In rock layers some 270 million years old, scientists have unearthed fossils of ancient trees with delicately veined, fan-shaped leaves that are deeply notched to form two halves, or lobes. Some of these fossils are essentially identical to the leaves of a living tree known as Ginkgo biloba. It is the only surviving member of the Ginkgo genus, a sort of living fossil that survived into modern times in a remote corner of southeastern China. Buddhist monks began cultivating ginkgo there in the 11th century, when ginkgo was revered as a sacred plant and grown for its peculiar fleshy seeds.
The Chinese called these seeds yinxing, meaning “silver apricot.” In Japan, where ginkgo was introduced, yin-hsing is thought to have become corrupted into gingkyo. Ginkgo leaves and seeds have been used in traditional Chinese medicine since the 15th century and probably were used much earlier in folk medicine.
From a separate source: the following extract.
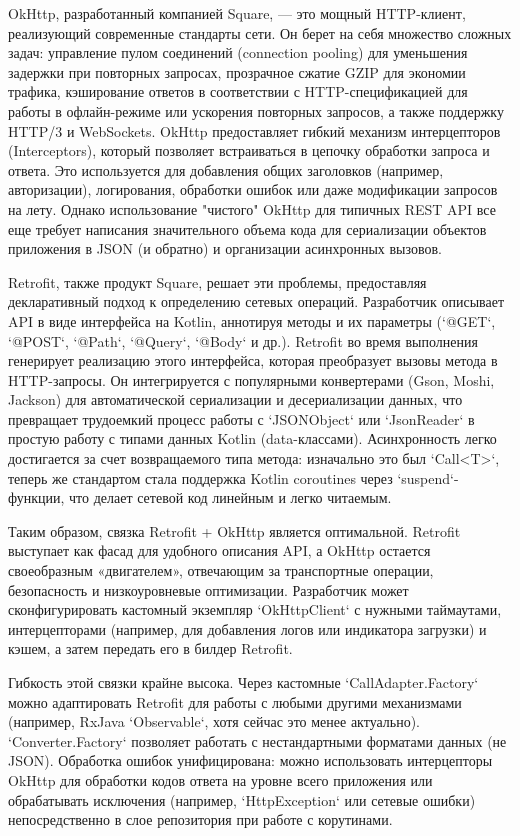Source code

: OkHttp, разработанный компанией Square, — это мощный HTTP-клиент, реализующий современные стандарты сети. Он берет на себя множество сложных задач: управление пулом соединений (connection pooling) для уменьшения задержки при повторных запросах, прозрачное сжатие GZIP для экономии трафика, кэширование ответов в соответствии с HTTP-спецификацией для работы в офлайн-режиме или ускорения повторных запросов, а также поддержку HTTP/3 и WebSockets. OkHttp предоставляет гибкий механизм интерцепторов (Interceptors), который позволяет встраиваться в цепочку обработки запроса и ответа. Это используется для добавления общих заголовков (например, авторизации), логирования, обработки ошибок или даже модификации запросов на лету. Однако использование "чистого" OkHttp для типичных REST API все еще требует написания значительного объема кода для сериализации объектов приложения в JSON (и обратно) и организации асинхронных вызовов.

Retrofit, также продукт Square, решает эти проблемы, предоставляя декларативный подход к определению сетевых операций. Разработчик описывает API в виде интерфейса на Kotlin, аннотируя методы и их параметры (`@GET`, `@POST`, `@Path`, `@Query`, `@Body` и др.). Retrofit во время выполнения генерирует реализацию этого интерфейса, которая преобразует вызовы метода в HTTP-запросы. Он интегрируется с популярными конвертерами (Gson, Moshi, Jackson) для автоматической сериализации и десериализации данных, что превращает трудоемкий процесс работы с `JSONObject` или `JsonReader` в простую работу с типами данных Kotlin (data-классами). Асинхронность легко достигается за счет возвращаемого типа метода: изначально это был `Call<T>`, теперь же стандартом стала поддержка Kotlin coroutines через `suspend`-функции, что делает сетевой код линейным и легко читаемым. \cite{reff}

Таким образом, связка Retrofit + OkHttp является оптимальной. Retrofit выступает как фасад для удобного описания API, а OkHttp остается своеобразным «двигателем», отвечающим за транспортные операции, безопасность и низкоуровневые оптимизации. Разработчик может сконфигурировать кастомный экземпляр `OkHttpClient` с нужными таймаутами, интерцепторами (например, для добавления логов или индикатора загрузки) и кэшем, а затем передать его в билдер Retrofit. \cite{reff}

Гибкость этой связки крайне высока. Через кастомные `CallAdapter.Factory` можно адаптировать Retrofit для работы с любыми другими механизмами (например, RxJava `Observable`, хотя сейчас это менее актуально). `Converter.Factory` позволяет работать с нестандартными форматами данных (не JSON). Обработка ошибок унифицирована: можно использовать интерцепторы OkHttp для обработки кодов ответа на уровне всего приложения или обрабатывать исключения (например, `HttpException` или сетевые ошибки) непосредственно в слое репозитория при работе с корутинами. \cite{reff}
Perhaps our oldest known tree, ginkgo and its leaves have been an herbal remedy for many centuries. Ginkgo contains potent antioxidants called glycosides, which protect nerve cells, and terpene lactones, which reduce inflammation. Ginkgo is used for poor circulation and for reducing the pain of peripheral vascular disease. However, studies investigating these effects show only modest benefit over placebo.
Ginkgo is widely used in Europe, Canada, Australia, and the United States for the prevention and treatment of dementia. A number of studies have shown that Ginkgo biloba extract (GBE) improves symptoms and stabilizes or slows progression of dementia, including Alzheimer’s disease. Studies also show that these extracts modestly improve age-related memory impairment (which is much less serious than dementia).